Task: Give the number of lines below that contain the word "isSuccessful", and nothing else.

Materials provided:

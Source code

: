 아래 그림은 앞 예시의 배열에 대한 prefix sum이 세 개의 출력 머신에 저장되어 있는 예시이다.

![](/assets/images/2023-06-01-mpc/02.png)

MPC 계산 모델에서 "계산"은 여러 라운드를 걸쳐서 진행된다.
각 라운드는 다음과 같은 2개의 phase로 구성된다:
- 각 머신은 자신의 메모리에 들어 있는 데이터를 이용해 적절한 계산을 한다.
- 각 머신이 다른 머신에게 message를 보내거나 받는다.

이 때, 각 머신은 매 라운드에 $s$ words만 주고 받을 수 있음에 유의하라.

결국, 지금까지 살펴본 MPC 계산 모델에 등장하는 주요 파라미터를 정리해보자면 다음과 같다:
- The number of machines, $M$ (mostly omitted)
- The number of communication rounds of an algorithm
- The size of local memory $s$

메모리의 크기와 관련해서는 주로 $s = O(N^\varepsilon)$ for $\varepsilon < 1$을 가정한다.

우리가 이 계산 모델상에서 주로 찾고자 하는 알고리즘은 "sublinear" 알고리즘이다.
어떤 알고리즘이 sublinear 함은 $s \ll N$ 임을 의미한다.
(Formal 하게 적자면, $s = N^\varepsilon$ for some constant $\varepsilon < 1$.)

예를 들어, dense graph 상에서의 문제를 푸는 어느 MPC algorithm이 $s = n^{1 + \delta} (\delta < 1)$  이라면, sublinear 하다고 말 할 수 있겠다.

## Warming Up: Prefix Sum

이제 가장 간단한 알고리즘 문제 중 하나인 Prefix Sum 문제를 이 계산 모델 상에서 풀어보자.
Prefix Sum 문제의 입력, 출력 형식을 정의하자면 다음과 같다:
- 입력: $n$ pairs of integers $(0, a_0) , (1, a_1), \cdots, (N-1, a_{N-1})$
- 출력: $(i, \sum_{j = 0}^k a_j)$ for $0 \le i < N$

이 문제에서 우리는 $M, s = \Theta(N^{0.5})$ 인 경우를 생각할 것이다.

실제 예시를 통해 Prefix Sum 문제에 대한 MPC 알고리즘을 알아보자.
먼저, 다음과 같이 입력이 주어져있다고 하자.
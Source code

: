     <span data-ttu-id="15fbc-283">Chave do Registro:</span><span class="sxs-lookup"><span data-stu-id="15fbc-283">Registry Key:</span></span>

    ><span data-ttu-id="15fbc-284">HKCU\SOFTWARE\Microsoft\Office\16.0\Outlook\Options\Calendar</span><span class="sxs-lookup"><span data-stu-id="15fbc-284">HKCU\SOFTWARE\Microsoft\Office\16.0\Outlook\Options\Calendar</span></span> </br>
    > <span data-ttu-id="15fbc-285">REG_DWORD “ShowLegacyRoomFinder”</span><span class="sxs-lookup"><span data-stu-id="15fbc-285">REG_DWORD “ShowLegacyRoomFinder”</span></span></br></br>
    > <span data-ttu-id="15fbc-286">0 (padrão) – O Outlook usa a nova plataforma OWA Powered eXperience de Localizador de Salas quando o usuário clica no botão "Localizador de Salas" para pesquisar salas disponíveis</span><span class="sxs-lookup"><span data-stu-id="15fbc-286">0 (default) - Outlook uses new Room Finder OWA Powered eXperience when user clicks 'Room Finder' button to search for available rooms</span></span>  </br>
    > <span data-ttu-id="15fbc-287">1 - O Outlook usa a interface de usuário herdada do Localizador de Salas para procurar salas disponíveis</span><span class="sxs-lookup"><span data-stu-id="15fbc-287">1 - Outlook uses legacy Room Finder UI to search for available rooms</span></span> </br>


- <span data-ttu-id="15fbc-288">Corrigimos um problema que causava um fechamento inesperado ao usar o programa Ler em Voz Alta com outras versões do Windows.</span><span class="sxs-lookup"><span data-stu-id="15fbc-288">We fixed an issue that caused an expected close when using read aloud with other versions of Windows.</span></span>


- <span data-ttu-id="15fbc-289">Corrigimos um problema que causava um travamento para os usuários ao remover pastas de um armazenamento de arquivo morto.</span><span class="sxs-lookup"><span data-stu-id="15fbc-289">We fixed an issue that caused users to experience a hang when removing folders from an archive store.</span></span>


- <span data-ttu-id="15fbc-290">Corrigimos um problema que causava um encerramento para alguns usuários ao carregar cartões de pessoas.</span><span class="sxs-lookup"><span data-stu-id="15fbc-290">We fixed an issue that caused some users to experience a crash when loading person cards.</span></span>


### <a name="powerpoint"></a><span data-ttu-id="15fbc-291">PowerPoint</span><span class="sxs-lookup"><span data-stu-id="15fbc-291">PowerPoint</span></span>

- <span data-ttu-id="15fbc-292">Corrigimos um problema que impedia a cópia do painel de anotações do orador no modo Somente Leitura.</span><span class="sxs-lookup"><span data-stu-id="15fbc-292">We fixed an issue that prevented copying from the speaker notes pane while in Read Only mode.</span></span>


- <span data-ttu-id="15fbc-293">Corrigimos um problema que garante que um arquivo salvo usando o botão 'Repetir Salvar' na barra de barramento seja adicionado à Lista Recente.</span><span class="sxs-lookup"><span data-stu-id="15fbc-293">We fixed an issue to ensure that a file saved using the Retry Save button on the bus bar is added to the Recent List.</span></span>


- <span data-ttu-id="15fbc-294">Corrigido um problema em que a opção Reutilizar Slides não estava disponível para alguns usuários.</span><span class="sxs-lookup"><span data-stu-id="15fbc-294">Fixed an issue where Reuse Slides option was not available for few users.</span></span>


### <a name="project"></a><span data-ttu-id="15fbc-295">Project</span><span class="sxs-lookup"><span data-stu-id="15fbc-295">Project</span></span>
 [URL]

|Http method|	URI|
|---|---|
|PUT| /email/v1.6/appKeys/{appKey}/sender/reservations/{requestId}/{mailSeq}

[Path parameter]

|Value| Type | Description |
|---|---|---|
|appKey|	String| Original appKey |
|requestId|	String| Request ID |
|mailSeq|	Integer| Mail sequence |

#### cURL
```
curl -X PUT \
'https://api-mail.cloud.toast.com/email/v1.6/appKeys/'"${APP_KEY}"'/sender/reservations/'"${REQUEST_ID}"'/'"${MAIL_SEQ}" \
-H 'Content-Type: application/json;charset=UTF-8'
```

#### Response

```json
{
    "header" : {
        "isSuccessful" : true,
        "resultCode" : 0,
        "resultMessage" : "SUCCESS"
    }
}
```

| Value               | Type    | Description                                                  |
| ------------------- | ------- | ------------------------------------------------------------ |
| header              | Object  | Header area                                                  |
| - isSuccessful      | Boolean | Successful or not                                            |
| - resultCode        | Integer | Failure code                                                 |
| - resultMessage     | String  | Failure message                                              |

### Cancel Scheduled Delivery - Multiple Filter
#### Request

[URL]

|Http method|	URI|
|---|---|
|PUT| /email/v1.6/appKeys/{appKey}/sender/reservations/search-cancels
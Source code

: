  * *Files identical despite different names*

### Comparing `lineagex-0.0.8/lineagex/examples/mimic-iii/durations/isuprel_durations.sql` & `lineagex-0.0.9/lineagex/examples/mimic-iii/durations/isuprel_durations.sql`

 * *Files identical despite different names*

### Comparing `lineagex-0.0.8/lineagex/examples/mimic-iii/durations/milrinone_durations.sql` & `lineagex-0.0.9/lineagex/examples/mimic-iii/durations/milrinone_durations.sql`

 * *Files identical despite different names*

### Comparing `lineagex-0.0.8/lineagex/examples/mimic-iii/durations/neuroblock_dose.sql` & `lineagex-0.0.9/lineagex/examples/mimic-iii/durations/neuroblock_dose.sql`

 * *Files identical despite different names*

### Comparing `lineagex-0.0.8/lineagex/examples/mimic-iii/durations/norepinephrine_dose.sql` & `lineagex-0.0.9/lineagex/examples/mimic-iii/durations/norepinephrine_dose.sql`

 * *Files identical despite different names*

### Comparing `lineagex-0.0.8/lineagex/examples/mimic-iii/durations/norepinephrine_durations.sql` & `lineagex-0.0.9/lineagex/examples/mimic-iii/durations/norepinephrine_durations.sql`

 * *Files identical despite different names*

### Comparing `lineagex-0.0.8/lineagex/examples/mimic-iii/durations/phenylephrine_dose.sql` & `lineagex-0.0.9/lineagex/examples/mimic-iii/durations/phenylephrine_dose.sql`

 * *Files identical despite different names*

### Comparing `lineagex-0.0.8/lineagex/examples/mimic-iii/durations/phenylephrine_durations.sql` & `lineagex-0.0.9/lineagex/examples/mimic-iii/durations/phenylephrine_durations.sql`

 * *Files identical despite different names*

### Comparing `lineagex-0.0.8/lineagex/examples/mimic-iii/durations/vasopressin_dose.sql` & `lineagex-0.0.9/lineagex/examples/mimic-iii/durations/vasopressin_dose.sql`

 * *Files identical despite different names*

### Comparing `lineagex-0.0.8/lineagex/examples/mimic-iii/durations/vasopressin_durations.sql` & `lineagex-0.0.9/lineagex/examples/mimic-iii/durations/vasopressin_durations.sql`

Answer for this exercise: 2